• _Task prompt_: Find every line in the records below that holds the word "request", and copy each one.

Items from a dataset
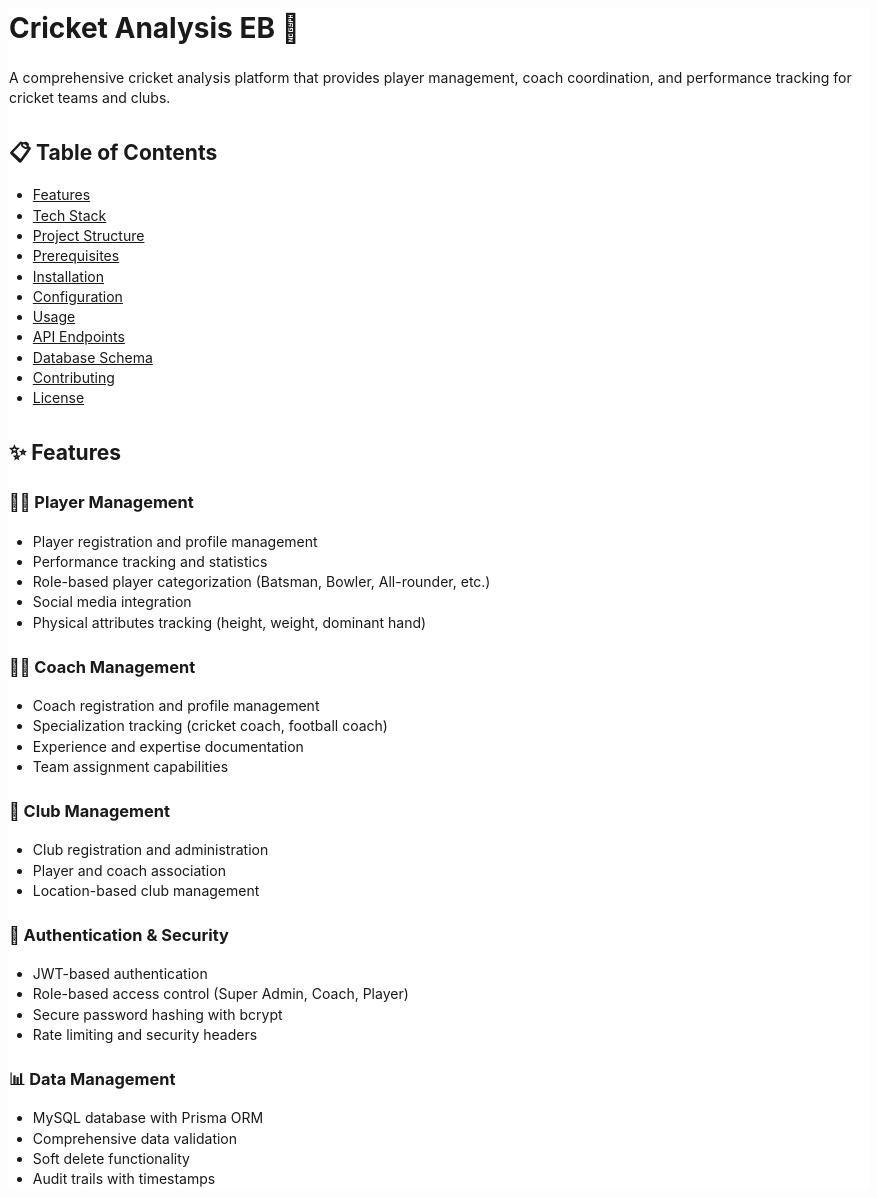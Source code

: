 # Cricket Analysis EB 🏏

A comprehensive cricket analysis platform that provides player management, coach coordination, and performance tracking for cricket teams and clubs.

## 📋 Table of Contents

- [Features](#features)
- [Tech Stack](#tech-stack)
- [Project Structure](#project-structure)
- [Prerequisites](#prerequisites)
- [Installation](#installation)
- [Configuration](#configuration)
- [Usage](#usage)
- [API Endpoints](#api-endpoints)
- [Database Schema](#database-schema)
- [Contributing](#contributing)
- [License](#license)

## ✨ Features

### 🏃‍♂️ Player Management
- Player registration and profile management
- Performance tracking and statistics
- Role-based player categorization (Batsman, Bowler, All-rounder, etc.)
- Social media integration
- Physical attributes tracking (height, weight, dominant hand)

### 👨‍🏫 Coach Management
- Coach registration and profile management
- Specialization tracking (cricket coach, football coach)
- Experience and expertise documentation
- Team assignment capabilities

### 🏢 Club Management
- Club registration and administration
- Player and coach association
- Location-based club management

### 🔐 Authentication & Security
- JWT-based authentication
- Role-based access control (Super Admin, Coach, Player)
- Secure password hashing with bcrypt
- Rate limiting and security headers

### 📊 Data Management
- MySQL database with Prisma ORM
- Comprehensive data validation
- Soft delete functionality
- Audit trails with timestamps
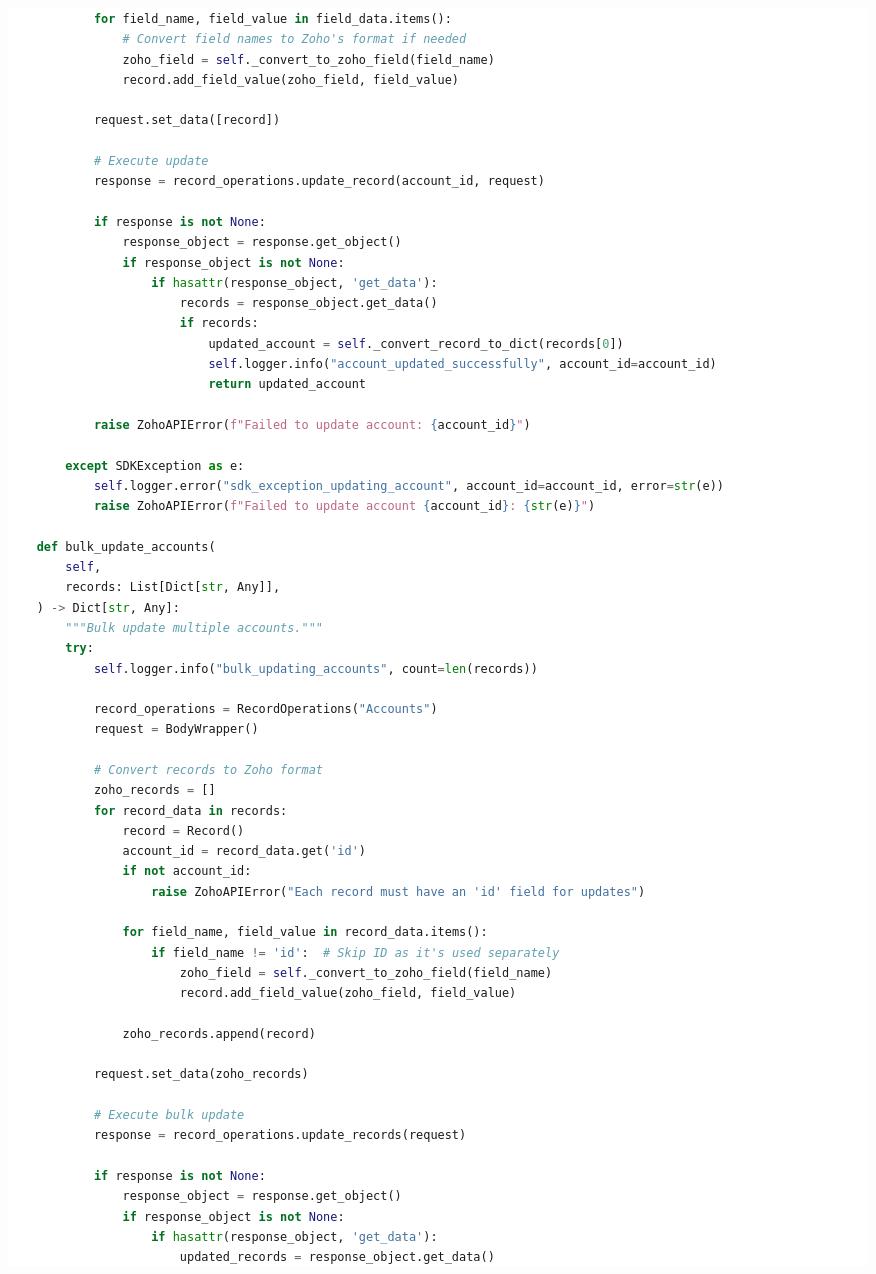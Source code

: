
 ```python
            for field_name, field_value in field_data.items():
                # Convert field names to Zoho's format if needed
                zoho_field = self._convert_to_zoho_field(field_name)
                record.add_field_value(zoho_field, field_value)

            request.set_data([record])

            # Execute update
            response = record_operations.update_record(account_id, request)

            if response is not None:
                response_object = response.get_object()
                if response_object is not None:
                    if hasattr(response_object, 'get_data'):
                        records = response_object.get_data()
                        if records:
                            updated_account = self._convert_record_to_dict(records[0])
                            self.logger.info("account_updated_successfully", account_id=account_id)
                            return updated_account

            raise ZohoAPIError(f"Failed to update account: {account_id}")

        except SDKException as e:
            self.logger.error("sdk_exception_updating_account", account_id=account_id, error=str(e))
            raise ZohoAPIError(f"Failed to update account {account_id}: {str(e)}")

    def bulk_update_accounts(
        self,
        records: List[Dict[str, Any]],
    ) -> Dict[str, Any]:
        """Bulk update multiple accounts."""
        try:
            self.logger.info("bulk_updating_accounts", count=len(records))

            record_operations = RecordOperations("Accounts")
            request = BodyWrapper()

            # Convert records to Zoho format
            zoho_records = []
            for record_data in records:
                record = Record()
                account_id = record_data.get('id')
                if not account_id:
                    raise ZohoAPIError("Each record must have an 'id' field for updates")

                for field_name, field_value in record_data.items():
                    if field_name != 'id':  # Skip ID as it's used separately
                        zoho_field = self._convert_to_zoho_field(field_name)
                        record.add_field_value(zoho_field, field_value)

                zoho_records.append(record)

            request.set_data(zoho_records)

            # Execute bulk update
            response = record_operations.update_records(request)

            if response is not None:
                response_object = response.get_object()
                if response_object is not None:
                    if hasattr(response_object, 'get_data'):
                        updated_records = response_object.get_data()
```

• _Expected output_:
            request.set_data([record])
            response = record_operations.update_record(account_id, request)
            request = BodyWrapper()
            request.set_data(zoho_records)
            response = record_operations.update_records(request)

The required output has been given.